The project I am currently working on for the Advanced Free Software Tools course, Vox Anonymus, strives to offer a web-based (through Django) anonymous voting platform, giving users the ability to change their votes after having cast it.
In order to ensure anonymity, while retaining the ability to modify the vote, and also keep voters from cheating (the mantra “trust, but verify” comes to mind), an individual “vote key” is generated for each voter.
This vote key is then used as the password in a Password-Based Key Derivation Function (PBKDF for short) to generate a fairly strong key, which is hard to reverse-engineer back to the vote key. This generated key is then used to link a voter, with votes in various topics. It is a bit technical, and this is not the purpose of this post, so, moving along, quickly:
The vote key must be generated by Vox Anonymus, in order to disable a dishonest user from cheating the system. There are some pretty serious restrictions on the key as well, most of the regarding entropy. So, in order to create a good vote key, we need som pretty good random numbers.
Random numbers are tricky. You can’t generate them, since that would imply that there was some form of structured process to “generate” them. And how could a structured process create randomness? Especially, how could a structured process create randomness, and guarantee that said randomness for the same situation, state and input, won’t output the same randomness again?
There are some rather cool Pseudo-Random Number Generators (PRNG) available, but if an adversary got hold of the exact state of the PRNG at the time it generated a random sequence, the adversary could generate the same sequence, and thus get a hold on the key.
On GNU/Linux systems there is most of the time the /dev/random pool, and you can install the Entropy Gathering Daemon to improve it further, but using that in Vox Anonymus is not an option, as I intend to keep it as system independent as possible.
The solution, then, is not to look within, but to look outwards. Enter http://www.random.org/. Sure, there are no proofs that these numbers are random, and as such, should they be used? If the site is for real, then gathering randomness from the static in the airwaves are just as good, if not better, than any PRNG implementation I could include in the project.

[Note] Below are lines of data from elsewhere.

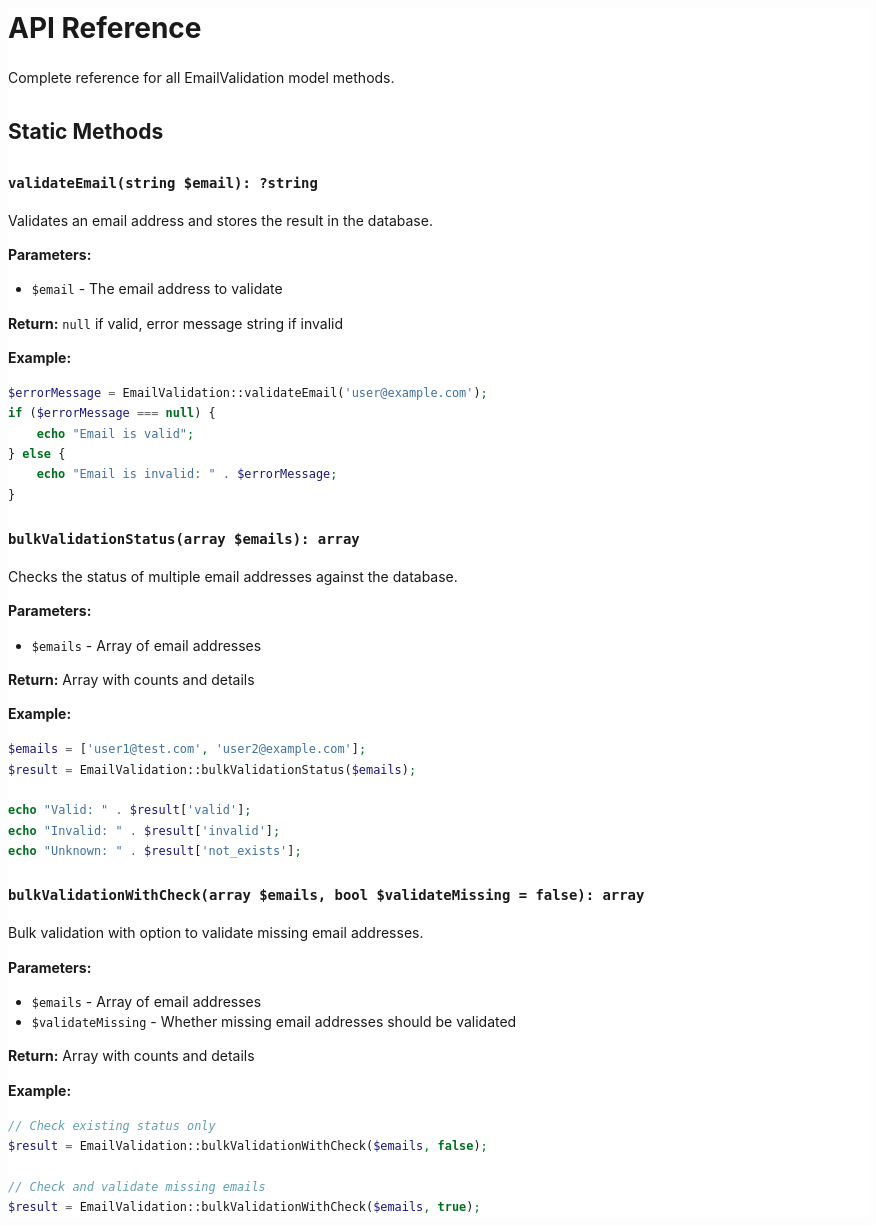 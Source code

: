 # API Reference

Complete reference for all EmailValidation model methods.

## Static Methods

### `validateEmail(string $email): ?string`
Validates an email address and stores the result in the database.

**Parameters:**
- `$email` - The email address to validate

**Return:** `null` if valid, error message string if invalid

**Example:**
```php
$errorMessage = EmailValidation::validateEmail('user@example.com');
if ($errorMessage === null) {
    echo "Email is valid";
} else {
    echo "Email is invalid: " . $errorMessage;
}
```

### `bulkValidationStatus(array $emails): array`
Checks the status of multiple email addresses against the database.

**Parameters:**
- `$emails` - Array of email addresses

**Return:** Array with counts and details

**Example:**
```php
$emails = ['user1@test.com', 'user2@example.com'];
$result = EmailValidation::bulkValidationStatus($emails);

echo "Valid: " . $result['valid'];
echo "Invalid: " . $result['invalid'];
echo "Unknown: " . $result['not_exists'];
```

### `bulkValidationWithCheck(array $emails, bool $validateMissing = false): array`
Bulk validation with option to validate missing email addresses.

**Parameters:**
- `$emails` - Array of email addresses
- `$validateMissing` - Whether missing email addresses should be validated

**Return:** Array with counts and details

**Example:**
```php
// Check existing status only
$result = EmailValidation::bulkValidationWithCheck($emails, false);

// Check and validate missing emails
$result = EmailValidation::bulkValidationWithCheck($emails, true);
```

So the procedure for fetching random numbers from random.org is as follows:
- Determine the external IP number of the server on which Vox Anonymus runs
- Check the quota for “my” IP number on random.org
- If there are enough numbers left, fetch the needed numbers, otherwise wait a couple of minutes
Step number one is completely retarded. I determine “my” external IP number by querying http://www.whatismyip.org/ for it… And I have found this to be the only? robust way of actually determining the external IP number through Python.
Please correct me if I’m wrong (and I don’t see how I couldn’t be).
We have finally arrived at the reason for this post: urllib2. I found a rather good resource, http://www.voidspace.org.uk/python/articles/urllib2.shtml, which showed me most of what I needed to know.
There where however some problems: random.org offers a http interface, based on query strings (GET requests). At the same time, the creator of random.org asks that people writing scripts to automate the process of fetching random numbers please include their email address in the User-Agent header, so that they can be sent a notification in the event that their scripts are behaving badly.
I spent quite some time figuring out how to create a request going through GET, but adding the User-Agent header. The final outcome was rather easy, so I guess I am somewhat of an idiot for not figuring it out earlier, but hopefully this will help someone else:
import urllib
import urllib2
values = {'foo': 1, 'bar': 2}
data = urllib.urlencode(values)
url = 'http://www.example.org/?' + data
header = {'User-Agent': 'wildcard@example.org'} # don't do this, only for random.org
req = urllib2.Request(url, data, header)
try:
response = urllib2.urlopen(req)
return response.read()
except urllib2.HTTPError, e:
# do something
except urllib2.URLError, e:
# do something else
Thus ends the adventures in Python-land, for now anyway